Biagini’s stunning video footage (posted above), captured 10-25 miles offshore, has been featured by local TV news stations, but the rarity of his magical encounter was not widely reported.
The orcas plying this remote pelagic zone are Bigg’s transient killer whales, which prey on marine mammals such as dolphins, sea lions, and even gray whale calves.
The six orcas that Biagini spotted – five adult females and a juvenile – are part of a group cataloged as CA216s.
The most prominent member is nicknamed Jagged, because of the ragged appearance of her dorsal fin. According to Alisa Schulman-Janiger, co-founder of the California Killer Whale Project, the matriarch of this group is Jagged’s mom.
Transient killer whales rarely travel as far south as San Diego. This particular group has only been documented in the region once – last October.
“They’re most commonly seen in Monterey Bay,” Schulman-Janiger said, adding that sightings have been documented as far north as British Columbia, Canada.

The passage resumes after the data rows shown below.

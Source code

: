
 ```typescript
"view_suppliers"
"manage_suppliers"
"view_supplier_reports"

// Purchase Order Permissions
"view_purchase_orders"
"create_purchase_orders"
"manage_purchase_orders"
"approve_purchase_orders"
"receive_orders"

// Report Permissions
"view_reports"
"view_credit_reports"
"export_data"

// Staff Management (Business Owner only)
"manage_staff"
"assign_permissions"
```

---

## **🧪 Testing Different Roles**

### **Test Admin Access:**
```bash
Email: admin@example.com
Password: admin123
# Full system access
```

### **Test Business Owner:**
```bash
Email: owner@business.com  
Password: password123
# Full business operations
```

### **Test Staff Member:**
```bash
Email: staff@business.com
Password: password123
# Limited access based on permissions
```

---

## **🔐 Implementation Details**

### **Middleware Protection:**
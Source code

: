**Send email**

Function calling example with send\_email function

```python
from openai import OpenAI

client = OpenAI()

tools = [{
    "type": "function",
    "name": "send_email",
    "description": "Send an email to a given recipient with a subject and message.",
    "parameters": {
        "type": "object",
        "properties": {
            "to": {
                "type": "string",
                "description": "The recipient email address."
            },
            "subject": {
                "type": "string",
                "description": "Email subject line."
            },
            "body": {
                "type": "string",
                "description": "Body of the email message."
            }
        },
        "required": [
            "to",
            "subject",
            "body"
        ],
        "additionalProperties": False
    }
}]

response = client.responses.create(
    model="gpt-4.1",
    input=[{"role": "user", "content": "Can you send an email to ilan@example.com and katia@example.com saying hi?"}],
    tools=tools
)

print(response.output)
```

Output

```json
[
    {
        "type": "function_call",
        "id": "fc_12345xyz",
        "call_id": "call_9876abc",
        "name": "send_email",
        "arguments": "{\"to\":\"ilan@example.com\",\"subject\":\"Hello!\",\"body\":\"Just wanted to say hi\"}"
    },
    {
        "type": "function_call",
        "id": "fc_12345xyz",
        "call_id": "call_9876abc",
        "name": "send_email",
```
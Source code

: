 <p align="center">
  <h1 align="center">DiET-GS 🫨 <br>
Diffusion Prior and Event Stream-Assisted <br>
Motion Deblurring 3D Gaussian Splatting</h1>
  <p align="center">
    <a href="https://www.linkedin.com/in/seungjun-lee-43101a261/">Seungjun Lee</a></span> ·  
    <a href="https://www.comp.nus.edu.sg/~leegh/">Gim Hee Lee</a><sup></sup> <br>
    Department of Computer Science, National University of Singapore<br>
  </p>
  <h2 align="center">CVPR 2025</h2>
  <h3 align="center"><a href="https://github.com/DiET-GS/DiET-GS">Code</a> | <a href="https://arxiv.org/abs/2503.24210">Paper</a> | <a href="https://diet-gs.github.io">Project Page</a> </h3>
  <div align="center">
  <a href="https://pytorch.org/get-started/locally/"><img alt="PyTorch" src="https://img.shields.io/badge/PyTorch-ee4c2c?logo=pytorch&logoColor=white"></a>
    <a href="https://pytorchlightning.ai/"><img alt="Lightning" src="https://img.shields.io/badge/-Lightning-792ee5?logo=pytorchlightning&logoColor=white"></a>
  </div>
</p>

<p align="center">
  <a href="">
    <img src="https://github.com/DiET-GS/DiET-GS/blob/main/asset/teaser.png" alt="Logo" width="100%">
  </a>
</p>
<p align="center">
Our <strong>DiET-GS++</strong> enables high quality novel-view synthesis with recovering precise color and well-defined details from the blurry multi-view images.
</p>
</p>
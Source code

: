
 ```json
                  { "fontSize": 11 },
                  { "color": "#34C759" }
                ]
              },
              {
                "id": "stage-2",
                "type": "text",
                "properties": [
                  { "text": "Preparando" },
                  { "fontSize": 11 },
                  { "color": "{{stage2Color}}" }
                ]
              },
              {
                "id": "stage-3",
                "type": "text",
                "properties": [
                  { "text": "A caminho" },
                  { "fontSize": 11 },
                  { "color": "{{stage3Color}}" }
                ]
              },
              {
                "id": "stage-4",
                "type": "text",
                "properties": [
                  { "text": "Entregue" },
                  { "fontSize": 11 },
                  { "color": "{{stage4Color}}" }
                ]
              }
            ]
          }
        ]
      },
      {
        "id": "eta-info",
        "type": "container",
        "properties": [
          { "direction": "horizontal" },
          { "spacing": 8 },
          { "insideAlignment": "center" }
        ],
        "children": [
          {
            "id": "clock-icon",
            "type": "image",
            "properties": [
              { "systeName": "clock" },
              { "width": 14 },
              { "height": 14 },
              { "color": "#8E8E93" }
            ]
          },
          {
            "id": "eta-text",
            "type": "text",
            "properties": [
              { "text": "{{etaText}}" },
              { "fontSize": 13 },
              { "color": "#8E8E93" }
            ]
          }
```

Biagini, who has a knack for being where the action unfolds, wrote on Facebook: “Spending time alone with Orcas on a small boat in the middle of the ocean is an experience I will never forget. Viewed from above, the water was a perfect serene blue that served as a beautiful window into the lives of these majestic animals.”
When the photographer finally left the killer whales, he was 25 miles southwest of Mission Bay, and the mammals were headed farther offshore.